| EXERCISE INPUTS |
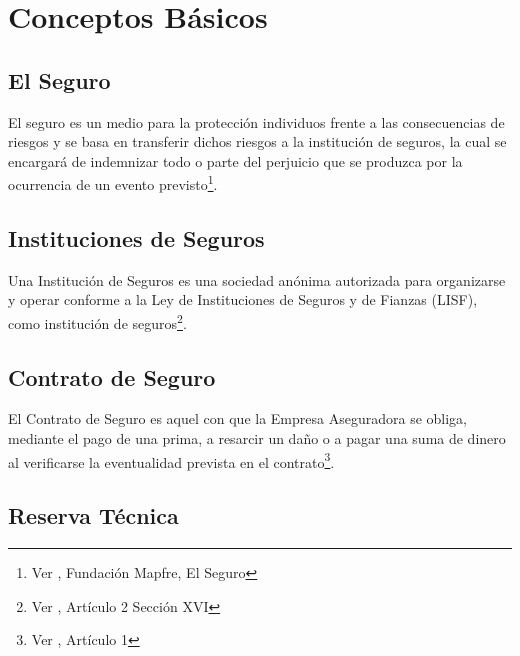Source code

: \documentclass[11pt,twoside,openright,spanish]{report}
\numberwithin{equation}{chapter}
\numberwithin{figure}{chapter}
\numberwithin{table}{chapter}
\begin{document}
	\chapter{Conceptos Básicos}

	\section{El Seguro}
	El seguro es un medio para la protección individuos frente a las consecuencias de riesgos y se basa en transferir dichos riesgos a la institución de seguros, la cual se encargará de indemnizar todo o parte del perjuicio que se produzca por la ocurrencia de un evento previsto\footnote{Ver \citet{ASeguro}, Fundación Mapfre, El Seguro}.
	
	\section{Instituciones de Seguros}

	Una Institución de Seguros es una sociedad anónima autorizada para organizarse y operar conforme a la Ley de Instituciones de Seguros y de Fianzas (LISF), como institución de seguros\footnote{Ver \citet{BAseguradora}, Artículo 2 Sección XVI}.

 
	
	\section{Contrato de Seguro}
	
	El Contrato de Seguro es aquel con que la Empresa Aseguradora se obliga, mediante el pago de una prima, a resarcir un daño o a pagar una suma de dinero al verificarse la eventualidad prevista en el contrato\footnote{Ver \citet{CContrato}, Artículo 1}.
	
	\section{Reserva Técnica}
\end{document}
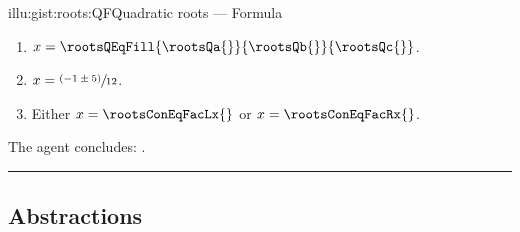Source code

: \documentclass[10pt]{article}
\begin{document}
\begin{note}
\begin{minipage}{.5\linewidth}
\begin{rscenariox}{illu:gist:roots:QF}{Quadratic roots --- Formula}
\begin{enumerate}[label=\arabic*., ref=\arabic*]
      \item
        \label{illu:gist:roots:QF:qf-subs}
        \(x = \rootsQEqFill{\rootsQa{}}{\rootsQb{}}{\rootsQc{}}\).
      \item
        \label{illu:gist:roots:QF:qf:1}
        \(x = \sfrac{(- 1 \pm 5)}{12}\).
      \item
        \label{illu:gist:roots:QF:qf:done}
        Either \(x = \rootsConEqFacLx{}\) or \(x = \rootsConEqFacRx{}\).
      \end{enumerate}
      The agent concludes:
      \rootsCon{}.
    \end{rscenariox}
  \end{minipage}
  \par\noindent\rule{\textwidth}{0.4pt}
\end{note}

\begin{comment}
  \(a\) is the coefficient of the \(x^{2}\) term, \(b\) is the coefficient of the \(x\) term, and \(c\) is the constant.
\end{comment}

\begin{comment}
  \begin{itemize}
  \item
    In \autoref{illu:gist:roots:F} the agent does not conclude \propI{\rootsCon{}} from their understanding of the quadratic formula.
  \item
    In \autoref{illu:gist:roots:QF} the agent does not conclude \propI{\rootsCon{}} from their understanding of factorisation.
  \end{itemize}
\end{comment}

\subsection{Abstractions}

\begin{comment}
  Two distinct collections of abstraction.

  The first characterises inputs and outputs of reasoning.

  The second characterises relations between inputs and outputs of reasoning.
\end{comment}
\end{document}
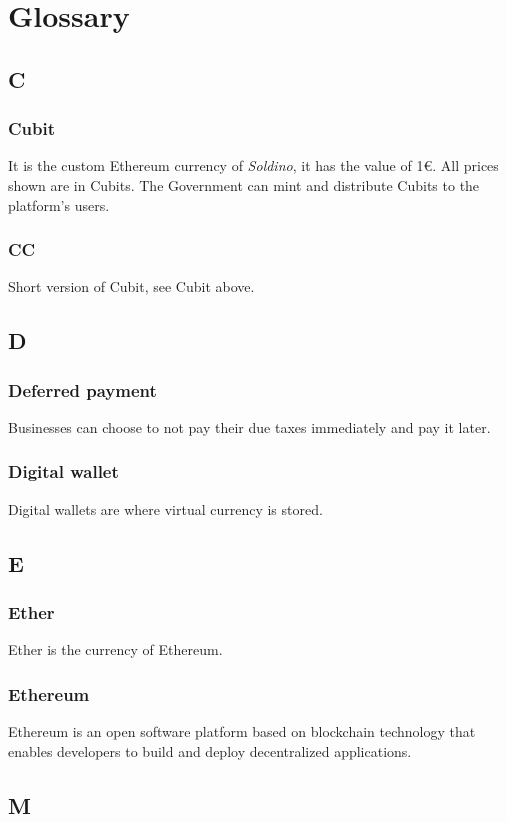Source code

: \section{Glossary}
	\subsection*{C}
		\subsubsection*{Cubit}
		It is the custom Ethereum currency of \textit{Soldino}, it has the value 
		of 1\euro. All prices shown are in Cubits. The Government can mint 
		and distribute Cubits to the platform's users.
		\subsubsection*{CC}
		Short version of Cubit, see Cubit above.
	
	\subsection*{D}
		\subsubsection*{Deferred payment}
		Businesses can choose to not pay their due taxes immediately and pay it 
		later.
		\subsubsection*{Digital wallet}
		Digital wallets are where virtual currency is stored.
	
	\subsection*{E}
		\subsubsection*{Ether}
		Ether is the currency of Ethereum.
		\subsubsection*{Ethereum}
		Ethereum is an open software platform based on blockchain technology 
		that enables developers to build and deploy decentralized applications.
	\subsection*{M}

| WHAT IS NEEDED |
How many lines above include the word "enumerate"? Answer with the number alone.

| RESULT OF THE TASK |
2